Laissez-moi vous raconter ce que j’ai appris en quarante ans derrière mon comptoir d’armurerie. Si vous me demandez ce que signifie « tirer proprement », je ne vous parlerai pas de propreté au sens conventionnel. Non, c’est bien plus profond que ça.
L’art du tir propre selon les anciens
Dans notre jargon d’armuriers et de chasseurs, « tirer proprement » représente l’excellence dans l’exécution du tir. C’est comme quand mon grand-père m’observait à mes débuts, hochant la tête quand j’alignais parfaitement ma cible et secouant ses vieilles mains calleuses quand je précipitais mon geste.
Je me souviens encore de ma première chasse au sanglier dans les Ardennes. J’avais 16 ans, impatient et nerveux. L’animal était passé à bonne distance, j’avais pressé la détente… et complètement raté ma cible. « Tu n’as pas tiré proprement », m’avait dit mon oncle. Ce jour-là, j’ai compris que la précision ne se limite pas au résultat mais englobe tout le processus.
Tirer proprement, c’est d’abord:
- Maîtriser sa respiration jusqu’à l’immobilité parfaite
- Presser la détente avec douceur, sans à-coup
- Maintenir sa position pendant et après le tir
- Respecter l’animal en visant les zones vitales
Les anciens ne parlaient jamais de « tir éthique » comme on l’entend aujourd’hui, mais leur notion de tir propre englobait déjà cette dimension de respect envers le gibier.
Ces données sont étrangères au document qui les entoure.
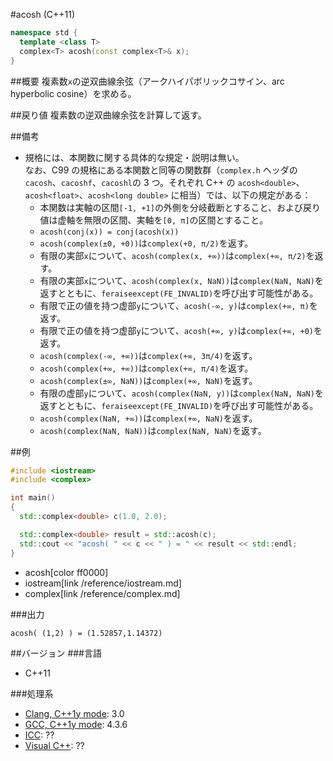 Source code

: #acosh (C++11)
```cpp
namespace std {
  template <class T>
  complex<T> acosh(const complex<T>& x);
}
```

##概要
複素数`x`の逆双曲線余弦（アークハイパボリックコサイン、arc hyperbolic cosine）を求める。


##戻り値
複素数の逆双曲線余弦を計算して返す。


##備考
- 規格には、本関数に関する具体的な規定・説明は無い。  
なお、C99 の規格にある本関数と同等の関数群（`complex.h` ヘッダの `cacosh`、`cacoshf`、`cacoshl`の 3 つ。それぞれ C++ の `acosh<double>`、`acosh<float>`、`acosh<long double>` に相当）では、以下の規定がある：
	- 本関数は実軸の区間`[-1, +1]`の外側を分岐截断とすること、および戻り値は虚軸を無限の区間、実軸を`[0, π]`の区間とすること。
	- `acosh(conj(x)) = conj(acosh(x))`
	- `acosh(complex(±0, +0))`は`complex(+0, π/2)`を返す。
	- 有限の実部`x`について、`acosh(complex(x, +∞))`は`complex(+∞, π/2)`を返す。
	- 有限の実部`x`について、`acosh(complex(x, NaN))`は`complex(NaN, NaN)`を返すとともに、`feraiseexcept(FE_INVALID)`を呼び出す可能性がある。
	- 有限で正の値を持つ虚部`y`について、`acosh(-∞, y)`は`complex(+∞, π)`を返す。
	- 有限で正の値を持つ虚部`y`について、`acosh(+∞, y)`は`complex(+∞, +0)`を返す。
	- `acosh(complex(-∞, +∞))`は`complex(+∞, 3π/4)`を返す。
	- `acosh(complex(+∞, +∞))`は`complex(+∞, π/4)`を返す。
	- `acosh(complex(±∞, NaN))`は`complex(+∞, NaN)`を返す。
	- 有限の虚部`y`について、`acosh(complex(NaN, y))`は`complex(NaN, NaN)`を返すとともに、`feraiseexcept(FE_INVALID)`を呼び出す可能性がある。
	- `acosh(complex(NaN, +∞))`は`complex(+∞, NaN)`を返す。
	- `acosh(complex(NaN, NaN))`は`complex(NaN, NaN)`を返す。


##例
```cpp
#include <iostream>
#include <complex>

int main()
{
  std::complex<double> c(1.0, 2.0);

  std::complex<double> result = std::acosh(c);
  std::cout << "acosh( " << c << " ) = " << result << std::endl;
}
```
* acosh[color ff0000]
* iostream[link /reference/iostream.md]
* complex[link /reference/complex.md]

###出力
```
acosh( (1,2) ) = (1.52857,1.14372)
```


##バージョン
###言語
- C++11

###処理系
- [Clang, C++1y mode](/implementation#clang.md): 3.0
- [GCC, C++1y mode](/implementation#gcc.md): 4.3.6
- [ICC](/implementation#icc.md): ??
- [Visual C++](/implementation#visual_cpp.md): ??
C’est tout un art qui s’est transmis de génération en génération.
Pourquoi le tir propre est un véritable code de conduite
Au fil des décennies passées à conseiller les chasseurs dans mon armurerie, j’ai réalisé que tirer proprement va bien au-delà de la technique pure. C’est un véritable code moral qui régit nos rapports à l’arme, au gibier et aux autres pratiquants.
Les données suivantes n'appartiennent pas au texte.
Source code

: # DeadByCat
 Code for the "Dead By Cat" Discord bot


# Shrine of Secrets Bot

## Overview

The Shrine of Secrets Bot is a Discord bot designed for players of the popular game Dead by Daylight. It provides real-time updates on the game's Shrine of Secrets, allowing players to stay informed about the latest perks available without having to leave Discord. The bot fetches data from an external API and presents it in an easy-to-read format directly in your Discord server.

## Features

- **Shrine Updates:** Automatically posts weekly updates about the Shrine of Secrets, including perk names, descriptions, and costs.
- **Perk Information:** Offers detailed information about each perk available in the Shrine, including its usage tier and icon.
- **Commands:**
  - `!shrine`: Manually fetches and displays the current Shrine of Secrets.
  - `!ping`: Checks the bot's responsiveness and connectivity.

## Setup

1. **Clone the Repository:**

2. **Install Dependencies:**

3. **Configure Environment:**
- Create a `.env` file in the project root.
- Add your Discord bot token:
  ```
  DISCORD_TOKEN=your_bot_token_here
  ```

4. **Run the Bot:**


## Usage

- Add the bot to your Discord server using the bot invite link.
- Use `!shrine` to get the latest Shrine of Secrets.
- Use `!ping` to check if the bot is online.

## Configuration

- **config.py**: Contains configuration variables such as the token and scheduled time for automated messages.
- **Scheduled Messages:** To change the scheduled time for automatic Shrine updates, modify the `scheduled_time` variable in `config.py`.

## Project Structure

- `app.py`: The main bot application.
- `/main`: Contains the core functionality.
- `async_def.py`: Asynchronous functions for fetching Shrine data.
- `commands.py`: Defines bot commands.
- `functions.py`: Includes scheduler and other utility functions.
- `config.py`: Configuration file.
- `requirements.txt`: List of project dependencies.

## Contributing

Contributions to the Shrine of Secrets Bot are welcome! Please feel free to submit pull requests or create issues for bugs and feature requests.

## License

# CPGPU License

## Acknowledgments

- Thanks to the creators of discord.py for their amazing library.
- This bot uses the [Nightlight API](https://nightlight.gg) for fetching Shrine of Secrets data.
Ce code implicite comprend plusieurs dimensions importantes:
Dimension | Signification |
---|---|
Technik | Précision, maîtrise du geste, adaptation aux conditions |
Éthique | Abréger les souffrances, ne tirer que si la réussite est probable |
Sociale | Reconnaissance par les pairs, transmission aux novices |
Sécuritaire | Anticipation des risques, maîtrise des trajectoires |
L’autre jour, un jeune client m’a demandé pourquoi son grand-père avait refusé de lui prêter son fusil après l’avoir vu tirer. Je lui ai expliqué que dans notre milieu, la façon dont vous tirez en dit long sur votre caractère. C’est comme une signature personnelle qui révèle votre patience, votre humilité et votre respect pour les traditions.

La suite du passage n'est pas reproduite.